RPH: What if we do not integrate this approach?

BES: If ethnodoxology sputters and dies:

  • Protestant and evangelical worship will become more and more like pre-Vatican II Catholicism: essentially uniform expressions of corporate and individual worship. This increases a sense of unity in the worldwide church while diminishing its reflection of God’s creativity.
  • Most artists in minority and older traditions will remain outside the church, continuing what seems to be an inevitable slide to disappearance. This slide is caused by globalization, urbanization, some misguided missionary activity, and other factors that strengthen majority arts and smother those from minority communities.

Ethnodoxology’s Role in This Vision for the Future

RPH: How would you summarize your evaluation of and vision for the church in relation to the arts?

BES: The reality I see today is that people communicate in almost 7,000 languages around the world, not just by spoken words, but through artistically rendered song, drama, dance, and story. These communities have non-existent or imperfect relationships with God, and struggle with violence, disease, social upheaval, anger, sexual promiscuity, anxiety, and fear—as do our own societies. God gave every culture unique gifts of artistic communication to tell truth and bring healing, hope, and joy in response to these problems. However, too many of these gifts lie dormant, misused, or dying.

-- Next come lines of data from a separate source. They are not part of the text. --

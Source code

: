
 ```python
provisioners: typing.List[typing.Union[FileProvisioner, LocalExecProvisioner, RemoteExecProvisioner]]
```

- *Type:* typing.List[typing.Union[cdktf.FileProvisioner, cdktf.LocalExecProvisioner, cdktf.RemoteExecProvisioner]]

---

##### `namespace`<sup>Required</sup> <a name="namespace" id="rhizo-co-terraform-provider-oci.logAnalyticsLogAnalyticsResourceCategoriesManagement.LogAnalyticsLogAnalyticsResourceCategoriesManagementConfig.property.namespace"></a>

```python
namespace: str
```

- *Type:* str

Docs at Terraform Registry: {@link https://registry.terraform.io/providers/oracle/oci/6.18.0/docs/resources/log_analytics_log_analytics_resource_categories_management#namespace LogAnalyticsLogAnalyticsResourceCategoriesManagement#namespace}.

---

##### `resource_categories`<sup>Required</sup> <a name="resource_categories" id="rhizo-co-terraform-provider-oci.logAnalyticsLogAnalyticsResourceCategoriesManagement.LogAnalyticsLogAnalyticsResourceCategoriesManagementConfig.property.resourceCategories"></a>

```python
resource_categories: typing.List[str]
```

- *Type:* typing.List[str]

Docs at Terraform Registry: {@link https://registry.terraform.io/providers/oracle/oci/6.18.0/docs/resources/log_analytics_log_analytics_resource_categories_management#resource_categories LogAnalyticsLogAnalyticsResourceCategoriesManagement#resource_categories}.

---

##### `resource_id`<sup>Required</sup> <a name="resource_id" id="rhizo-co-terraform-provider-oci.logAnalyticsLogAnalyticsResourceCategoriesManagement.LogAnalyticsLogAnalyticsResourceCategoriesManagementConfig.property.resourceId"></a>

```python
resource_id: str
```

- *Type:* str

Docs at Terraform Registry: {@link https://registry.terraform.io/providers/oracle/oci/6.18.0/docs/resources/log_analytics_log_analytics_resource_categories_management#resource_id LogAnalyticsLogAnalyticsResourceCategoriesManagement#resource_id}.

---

If we can help our brothers and sisters—and ourselves—breathe new, redeemed life into these artistic traditions, all cultures will eventually use all of their gifts to worship, obey, and enjoy God with all of their heart, soul, mind, and strength. It will not happen completely on this earth, but we can join God in working toward the next. 

Endnotes
  1. This article was originally published in the March 2014 edition of the Lausanne Global Analysis (LGA) and is republished here with permission. Learn more about the LGA and subscribe at http://www.lausanne.org/analysis

  2. Quoted from an endorsement for Brian Schrag’s Creating Local Arts Together: A Manual for Helping Communities Reach Their Kingdom Goals (Pasadena: William Carey Library, 2013).